We found that a longer course of disease led to a poorer level of QOL among COPD patients. On the other hand, those who had a shorter period of COPD development had better QOL than those who had a longer COPD diagnosis. Jankowska-Polańska et al.51 also reported that COPD patients who lived for a shorter duration with the disease had a better QOL than those who had lived longer with the disease. Divo et al.50 reported that COPD patients who had lived with the disease longer had a greater opportunity to have a heavy cough in daily life than those who had lived with COPD for a shorter time. The study52 also reported that coughing was a major sign associated with the QOL of COPD patients. Patients diagnosed over a longer period had a greater chance of being hospitalized than those diagnosed over a shorter period52. Several studies53,54,55,56 reported that COPD patients who had been hospitalized presented panic or mental health problems compared with those who did not, eventually resulting in poorer QOL. Patients with longer illness could face a severe decline in mental health due to the stage of pathogenesis, lack of social interaction, and poorer self-confidence, resulting in poor QOL.

A greater number of hospitalizations indicated disease severity and patients with repeated admissions had significantly reduced QOL. Many studies57,58,59 reported that COPD patients who had been hospitalized had poorer QOL. Physical, psychological, and social life impacts were detected among COPD patients who were frequently admitted to a hospital60,61,62, which directly impacted QOL. Some studies showed that patients with frequent exacerbations had a significantly lower QOL than patients with less frequent exacerbations63. Bernhard et al.64 reported that changes in HRQOL were more dependent on the frequency of exacerbation than on FEV1 and DLCO decline.

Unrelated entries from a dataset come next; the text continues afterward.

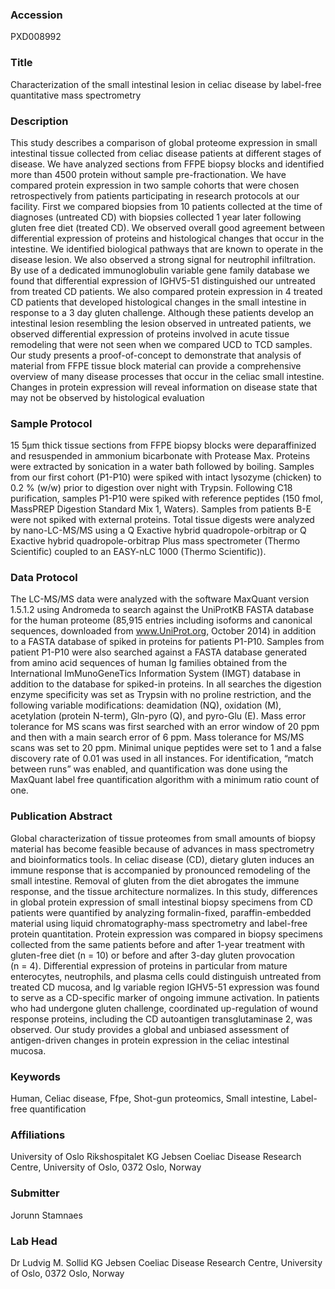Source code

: ### Accession
PXD008992

### Title
Characterization of the small intestinal lesion in celiac disease by label-free quantitative mass spectrometry

### Description
This study describes a comparison of global proteome expression in small intestinal tissue collected from celiac disease patients at different stages of disease. We have analyzed sections from FFPE biopsy blocks and identified more than 4500 protein without sample pre-fractionation. We have compared protein expression in two sample cohorts that were chosen retrospectively from patients participating in research protocols at our facility. First we compared biopsies from 10 patients collected at the time of diagnoses (untreated CD) with biopsies collected 1 year later following gluten free diet (treated CD). We observed overall good agreement between differential expression of proteins and histological changes that occur in the intestine. We identified biological pathways that are known to operate in the disease lesion. We also observed a strong signal for neutrophil infiltration. By use of a dedicated immunoglobulin variable gene family database we found that differential expression of IGHV5-51 distinguished our untreated from treated CD patients. We also compared protein expression in 4 treated CD patients that developed histological changes in the small intestine in response to a 3 day gluten challenge. Although these patients develop an intestinal lesion resembling the lesion observed in untreated patients, we observed differential expression of proteins involved in acute tissue remodeling that were not seen when we compared UCD to TCD samples. Our study presents a proof-of-concept to demonstrate that analysis of material from FFPE tissue block material can provide a comprehensive overview of many disease processes that occur in the celiac small intestine. Changes in protein expression will reveal information on disease state that may not be observed by histological evaluation

### Sample Protocol
15 5µm thick tissue sections from FFPE biopsy blocks were deparaffinized and resuspended in ammonium bicarbonate with Protease Max. Proteins were extracted by sonication in a water bath followed by boiling. Samples from our first cohort (P1-P10) were spiked with intact lysozyme (chicken) to 0.2 % (w/w) prior to digestion over night with Trypsin. Following C18 purification, samples P1-P10 were spiked with reference peptides (150 fmol, MassPREP Digestion Standard Mix 1, Waters). Samples from patients B-E were not spiked with external proteins. Total tissue digests were analyzed by nano-LC-MS/MS using a Q Exactive hybrid quadropole-orbitrap or Q Exactive hybrid quadropole-orbitrap Plus mass spectrometer (Thermo Scientific) coupled to an EASY-nLC 1000 (Thermo Scientific)).

### Data Protocol
The LC-MS/MS data were analyzed with the software MaxQuant version 1.5.1.2 using Andromeda to search against the UniProtKB FASTA database for the human proteome (85,915 entries including isoforms and canonical sequences, downloaded from www.UniProt.org, October 2014) in addition to a FASTA database of spiked in proteins for patients P1-P10. Samples from patient P1-P10 were also searched against a FASTA database generated from amino acid sequences of human Ig families obtained from the International ImMunoGeneTics Information System (IMGT) database in addition to the database for spiked-in proteins. In all searches the digestion enzyme specificity was set as Trypsin with no proline restriction, and the following variable modifications: deamidation (NQ), oxidation (M), acetylation (protein N-term), Gln-pyro (Q), and pyro-Glu (E). Mass error tolerance for MS scans was first searched with an error window of 20 ppm and then with a main search error of 6 ppm. Mass tolerance for MS/MS scans was set to 20 ppm. Minimal unique peptides were set to 1 and a false discovery rate of 0.01 was used in all instances. For identification, “match between runs” was enabled, and quantification was done using the MaxQuant label free quantification algorithm with a minimum ratio count of one.

### Publication Abstract
Global characterization of tissue proteomes from small amounts of biopsy material has become feasible because of advances in mass spectrometry and bioinformatics tools. In celiac disease (CD), dietary gluten induces an immune response that is accompanied by pronounced remodeling of the small intestine. Removal of gluten from the diet abrogates the immune response, and the tissue architecture normalizes. In this study, differences in global protein expression of small intestinal biopsy specimens from CD patients were quantified by analyzing formalin-fixed, paraffin-embedded material using liquid chromatography-mass spectrometry and label-free protein quantitation. Protein expression was compared in biopsy specimens collected from the same patients before and after 1-year treatment with gluten-free diet (n&#xa0;=&#xa0;10) or before and after 3-day gluten provocation (n&#xa0;=&#xa0;4). Differential expression of proteins in particular from mature enterocytes, neutrophils, and plasma cells could distinguish untreated from treated CD mucosa, and Ig variable region IGHV5-51 expression was found to serve as a CD-specific marker of ongoing immune activation. In patients who had undergone gluten challenge, coordinated up-regulation of wound response proteins, including the CD autoantigen transglutaminase 2, was observed. Our study provides a global and unbiased assessment of antigen-driven changes in protein expression in the celiac intestinal mucosa.

### Keywords
Human, Celiac disease, Ffpe, Shot-gun proteomics, Small intestine, Label-free quantification

### Affiliations
University of Oslo Rikshospitalet
KG Jebsen Coeliac Disease Research Centre, University of Oslo, 0372 Oslo, Norway

### Submitter
Jorunn Stamnaes

### Lab Head
Dr Ludvig M. Sollid
KG Jebsen Coeliac Disease Research Centre, University of Oslo, 0372 Oslo, Norway


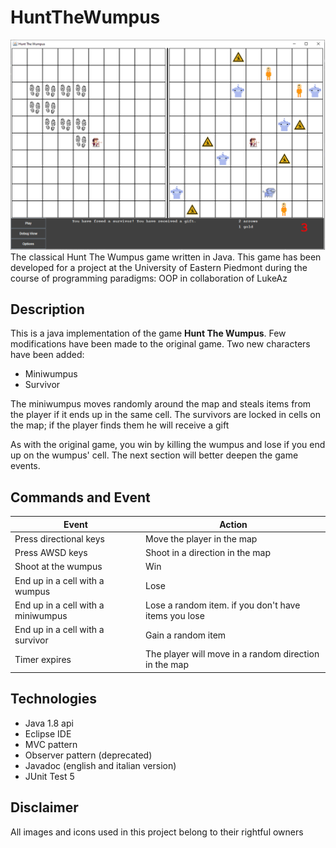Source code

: # HuntTheWumpus
![alt text](https://raw.githubusercontent.com/DaveDeDave/HuntTheWumpus/main/docs/gamePreview.png?token=ASKQWYVZQZKMUTLIL3HPCXLARRXIC)
The classical Hunt The Wumpus game written in Java. 
This game has been developed for a project at the University of Eastern Piedmont during the course of programming paradigms: OOP in collaboration of LukeAz

## Description
This is a java implementation of the game **Hunt The Wumpus**.
Few modifications have been made to the original game. Two new characters have been added:
- Miniwumpus
- Survivor

The miniwumpus moves randomly around the map and steals items from the player if it ends up in the same cell.
The survivors are locked in cells on the map; if the player finds them he will receive a gift

As with the original game, you win by killing the wumpus and lose if you end up on the wumpus' cell.
The next section will better deepen the game events.

## Commands and Event
| Event | Action |
| ----------- | ----------- |
| Press directional keys | Move the player in the map |
| Press AWSD keys | Shoot in a direction in the map |
| Shoot at the wumpus | Win |
| End up in a cell with a wumpus | Lose |
| End up in a cell with a miniwumpus | Lose a random item. if you don't have items you lose |
| End up in a cell with a survivor | Gain a random item |
| Timer expires | The player will move in a random direction in the map |

## Technologies
- Java 1.8 api
- Eclipse IDE
- MVC pattern
- Observer pattern (deprecated)
- Javadoc (english and italian version)
- JUnit Test 5

## Disclaimer
All images and icons used in this project belong to their rightful owners
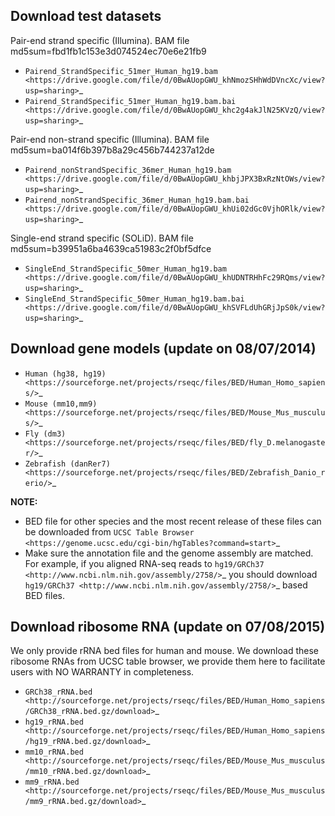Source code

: ## Download test datasets
 
Pair-end strand specific (Illumina). BAM file md5sum=fbd1fb1c153e3d074524ec70e6e21fb9

* `Pairend_StrandSpecific_51mer_Human_hg19.bam <https://drive.google.com/file/d/0BwAUopGWU_khNmozSHhWdDVncXc/view?usp=sharing>`_
* `Pairend_StrandSpecific_51mer_Human_hg19.bam.bai <https://drive.google.com/file/d/0BwAUopGWU_khc2g4akJlN25KVzQ/view?usp=sharing>`_
 
Pair-end  non-strand specific (Illumina). BAM file md5sum=ba014f6b397b8a29c456b744237a12de

* `Pairend_nonStrandSpecific_36mer_Human_hg19.bam <https://drive.google.com/file/d/0BwAUopGWU_khbjJPX3BxRzNtOWs/view?usp=sharing>`_
* `Pairend_nonStrandSpecific_36mer_Human_hg19.bam.bai <https://drive.google.com/file/d/0BwAUopGWU_khUi02dGc0VjhORlk/view?usp=sharing>`_
  
Single-end strand specific (SOLiD). BAM file md5sum=b39951a6ba4639ca51983c2f0bf5dfce

* `SingleEnd_StrandSpecific_50mer_Human_hg19.bam <https://drive.google.com/file/d/0BwAUopGWU_khUDNTRHhFc29RQms/view?usp=sharing>`_
* `SingleEnd_StrandSpecific_50mer_Human_hg19.bam.bai <https://drive.google.com/file/d/0BwAUopGWU_khSVFLdUhGRjJpS0k/view?usp=sharing>`_
 
## Download gene models (update on 08/07/2014)

* `Human (hg38, hg19) <https://sourceforge.net/projects/rseqc/files/BED/Human_Homo_sapiens/>`_
* `Mouse (mm10,mm9) <https://sourceforge.net/projects/rseqc/files/BED/Mouse_Mus_musculus/>`_
* `Fly (dm3) <https://sourceforge.net/projects/rseqc/files/BED/fly_D.melanogaster/>`_
* `Zebrafish (danRer7) <https://sourceforge.net/projects/rseqc/files/BED/Zebrafish_Danio_rerio/>`_

**NOTE:**

* BED file for other species and the most recent release of these files can be downloaded from `UCSC Table Browser <https://genome.ucsc.edu/cgi-bin/hgTables?command=start>`_ 
* Make sure the annotation file and the genome assembly are matched. For example, if you aligned RNA-seq reads to `hg19/GRCh37 <http://www.ncbi.nlm.nih.gov/assembly/2758/>`_ you should download `hg19/GRCh37 <http://www.ncbi.nlm.nih.gov/assembly/2758/>`_ based BED files. 

## Download ribosome RNA (update on 07/08/2015)
We only provide rRNA bed files for human and mouse. We download these ribosome RNAs from UCSC table browser,
we provide them here to facilitate users with NO WARRANTY in completeness.

* `GRCh38_rRNA.bed <http://sourceforge.net/projects/rseqc/files/BED/Human_Homo_sapiens/GRCh38_rRNA.bed.gz/download>`_
* `hg19_rRNA.bed <http://sourceforge.net/projects/rseqc/files/BED/Human_Homo_sapiens/hg19_rRNA.bed.gz/download>`_
* `mm10_rRNA.bed <http://sourceforge.net/projects/rseqc/files/BED/Mouse_Mus_musculus/mm10_rRNA.bed.gz/download>`_
* `mm9_rRNA.bed <http://sourceforge.net/projects/rseqc/files/BED/Mouse_Mus_musculus/mm9_rRNA.bed.gz/download>`_

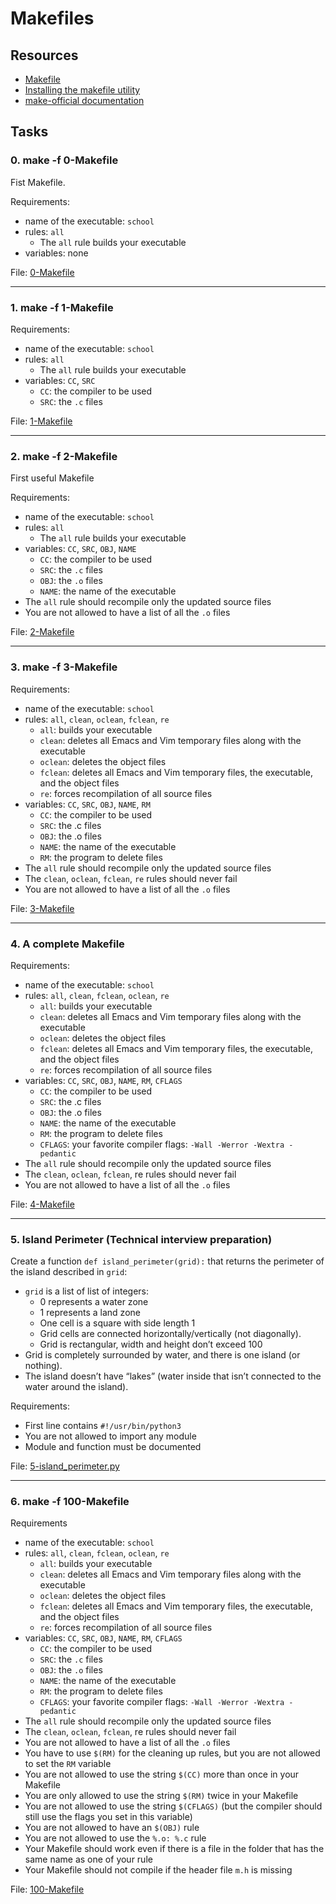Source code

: # Makefiles
## Resources
* [Makefile](https://www.google.com/search?q=makefile)
* [Installing the makefile utility](https://www.geeksforgeeks.org/how-to-install-make-on-ubuntu/)
* [make-official documentation](https://www.gnu.org/software/make/manual/html_node/)

## Tasks
### 0. make -f 0-Makefile
Fist Makefile.

Requirements:
* name of the executable: `school`
* rules: `all`
  * The `all` rule builds your executable
* variables: none

File: [0-Makefile](./0-Makefile)

***

### 1. make -f 1-Makefile
Requirements:
* name of the executable: `school`
* rules: `all`
  * The `all` rule builds your executable
* variables: `CC`, `SRC`
  * `CC`: the compiler to be used
  * `SRC`: the `.c` files

File: [1-Makefile](./1-Makefile)

***

### 2. make -f 2-Makefile
First useful Makefile

Requirements:
* name of the executable: `school`
* rules: `all`
  * The `all` rule builds your executable
* variables: `CC`, `SRC`, `OBJ`, `NAME`
  * `CC`: the compiler to be used
  * `SRC`: the `.c` files
  * `OBJ`: the `.o` files
  * `NAME`: the name of the executable
* The `all` rule should recompile only the updated source files
* You are not allowed to have a list of all the `.o` files

File: [2-Makefile](./2-Makefile)

***

### 3. make -f 3-Makefile
Requirements:
* name of the executable: `school`
* rules: `all`, `clean`, `oclean`, `fclean`, `re`
  * `all`: builds your executable
  * `clean`: deletes all Emacs and Vim temporary files along with the executable
  * `oclean`: deletes the object files
  * `fclean`: deletes all Emacs and Vim temporary files, the executable, and the object files
  * `re`: forces recompilation of all source files
* variables: `CC`, `SRC`, `OBJ`, `NAME`, `RM`
  * `CC`: the compiler to be used
  * `SRC`: the .c files
  * `OBJ`: the .o files
  * `NAME`: the name of the executable
  * `RM`: the program to delete files
* The `all` rule should recompile only the updated source files
* The `clean`, `oclean`, `fclean`, `re` rules should never fail
* You are not allowed to have a list of all the `.o` files

File: [3-Makefile](./3-Makefile)

***

### 4. A complete Makefile
Requirements:
* name of the executable: `school`
* rules: `all`, `clean`, `fclean`, `oclean`, `re`
  * `all`: builds your executable
  * `clean`: deletes all Emacs and Vim temporary files along with the executable
  * `oclean`: deletes the object files
  * `fclean`: deletes all Emacs and Vim temporary files, the executable, and the object files
  * `re`: forces recompilation of all source files
* variables: `CC`, `SRC`, `OBJ`, `NAME`, `RM`, `CFLAGS`
  * `CC`: the compiler to be used
  * `SRC`: the .c files
  * `OBJ`: the .o files
  * `NAME`: the name of the executable
  * `RM`: the program to delete files
  * `CFLAGS`: your favorite compiler flags: `-Wall -Werror -Wextra -pedantic`
* The `all` rule should recompile only the updated source files
* The `clean`, `oclean`, `fclean`, re rules should never fail
* You are not allowed to have a list of all the `.o` files

File: [4-Makefile](./4-Makefile)

***

### 5. Island Perimeter (Technical interview preparation)
Create a function `def island_perimeter(grid):` that returns the perimeter of the island described in `grid`:
* `grid` is a list of list of integers:
  * 0 represents a water zone
  * 1 represents a land zone
  * One cell is a square with side length 1
  * Grid cells are connected horizontally/vertically (not diagonally).
  * Grid is rectangular, width and height don’t exceed 100
* Grid is completely surrounded by water, and there is one island (or nothing).
* The island doesn’t have “lakes” (water inside that isn’t connected to the water around the island).

Requirements:
*  First line contains `#!/usr/bin/python3`
* You are not allowed to import any module
* Module and function must be documented

File: [5-island_perimeter.py](./5-island_perimeter.py)

***

### 6. make -f 100-Makefile
Requirements
* name of the executable: `school`
* rules: `all`, `clean`, `fclean`, `oclean`, `re`
  * `all`: builds your executable
  * `clean`: deletes all Emacs and Vim temporary files along with the executable
  * `oclean`: deletes the object files
  * `fclean`: deletes all Emacs and Vim temporary files, the executable, and the object files
  * `re`: forces recompilation of all source files
* variables: `CC`, `SRC`, `OBJ`, `NAME`, `RM`, `CFLAGS`
  * `CC`: the compiler to be used
  * `SRC`: the `.c` files
  * `OBJ`: the `.o` files
  * `NAME`: the name of the executable
  * `RM`: the program to delete files
  * `CFLAGS`: your favorite compiler flags: `-Wall -Werror -Wextra -pedantic`
* The `all` rule should recompile only the updated source files
* The `clean`, `oclean`, `fclean`, re rules should never fail
* You are not allowed to have a list of all the `.o` files
* You have to use `$(RM)` for the cleaning up rules, but you are not allowed to set the `RM` variable
* You are not allowed to use the string `$(CC)` more than once in your Makefile
* You are only allowed to use the string `$(RM)` twice in your Makefile
* You are not allowed to use the string `$(CFLAGS)` (but the compiler should still use the flags you set in this variable)
* You are not allowed to have an `$(OBJ)` rule
* You are not allowed to use the `%.o: %.c` rule
* Your Makefile should work even if there is a file in the folder that has the same name as one of your rule
* Your Makefile should not compile if the header file `m.h` is missing

File: [100-Makefile](./100-Makefile)
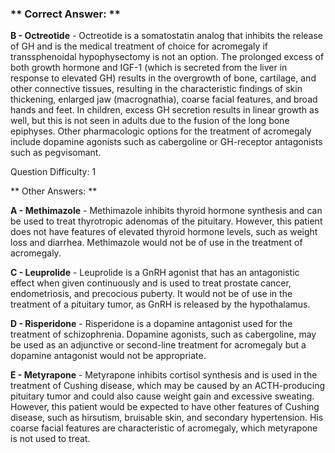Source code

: ### ** Correct Answer: **

**B - Octreotide** - Octreotide is a somatostatin analog that inhibits the release of GH and is the medical treatment of choice for acromegaly if transsphenoidal hypophysectomy is not an option. The prolonged excess of both growth hormone and IGF-1 (which is secreted from the liver in response to elevated GH) results in the overgrowth of bone, cartilage, and other connective tissues, resulting in the characteristic findings of skin thickening, enlarged jaw (macrognathia), coarse facial features, and broad hands and feet. In children, excess GH secretion results in linear growth as well, but this is not seen in adults due to the fusion of the long bone epiphyses. Other pharmacologic options for the treatment of acromegaly include dopamine agonists such as cabergoline or GH-receptor antagonists such as pegvisomant.

Question Difficulty: 1

** Other Answers: **

**A - Methimazole** - Methimazole inhibits thyroid hormone synthesis and can be used to treat thyrotropic adenomas of the pituitary. However, this patient does not have features of elevated thyroid hormone levels, such as weight loss and diarrhea. Methimazole would not be of use in the treatment of acromegaly.

**C - Leuprolide** - Leuprolide is a GnRH agonist that has an antagonistic effect when given continuously and is used to treat prostate cancer, endometriosis, and precocious puberty. It would not be of use in the treatment of a pituitary tumor, as GnRH is released by the hypothalamus.

**D - Risperidone** - Risperidone is a dopamine antagonist used for the treatment of schizophrenia. Dopamine agonists, such as cabergoline, may be used as an adjunctive or second-line treatment for acromegaly but a dopamine antagonist would not be appropriate.

**E - Metyrapone** - Metyrapone inhibits cortisol synthesis and is used in the treatment of Cushing disease, which may be caused by an ACTH-producing pituitary tumor and could also cause weight gain and excessive sweating. However, this patient would be expected to have other features of Cushing disease, such as hirsutism, bruisable skin, and secondary hypertension. His coarse facial features are characteristic of acromegaly, which metyrapone is not used to treat.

Hospitalization also increased the financial burden and reduced QOL65. Hospitalization among COPD patients could reduce their QOL due to physical, psychological, social life, and economic reasons.

Some limitations were found in this study that could impact the results and interpretations. First, with the nature of a cross-sectional study that assesses both exposures and outcomes at the same time, quality of life might not be the exact consequence of the preceding factors. Good QOL among individuals might be the integrated outcome of many factors, especially living environment and family relations, which were not measured in our study. Second, the size of the study sample obtained from the standard formula for a cross-sectional study might impact the generalizability of the results to the general population. Last, using telephone calls to collect data might impact the completeness of the data and the quality of the data because physical body language could not be evaluated.

Conclusion

A large proportion of COPD patients living in Zhejiang Province, China, suffer from poor QOL. Several personal traits and the unaffordable cost of treatment are the major factors contributing to poor QOL among COPD patients. To improve QOL among COPD patients, public health policy-makers must develop a proper channel to increase accessibility to health care services, including affordable health insurance. Health institutes must consider supportive ways to provide medical services for COPD patients. Implementing measures to help COPD patients obtain a better job and higher income for family members is one of the challenges to ensure that COPD patients will be able to access medical care and have good QOL.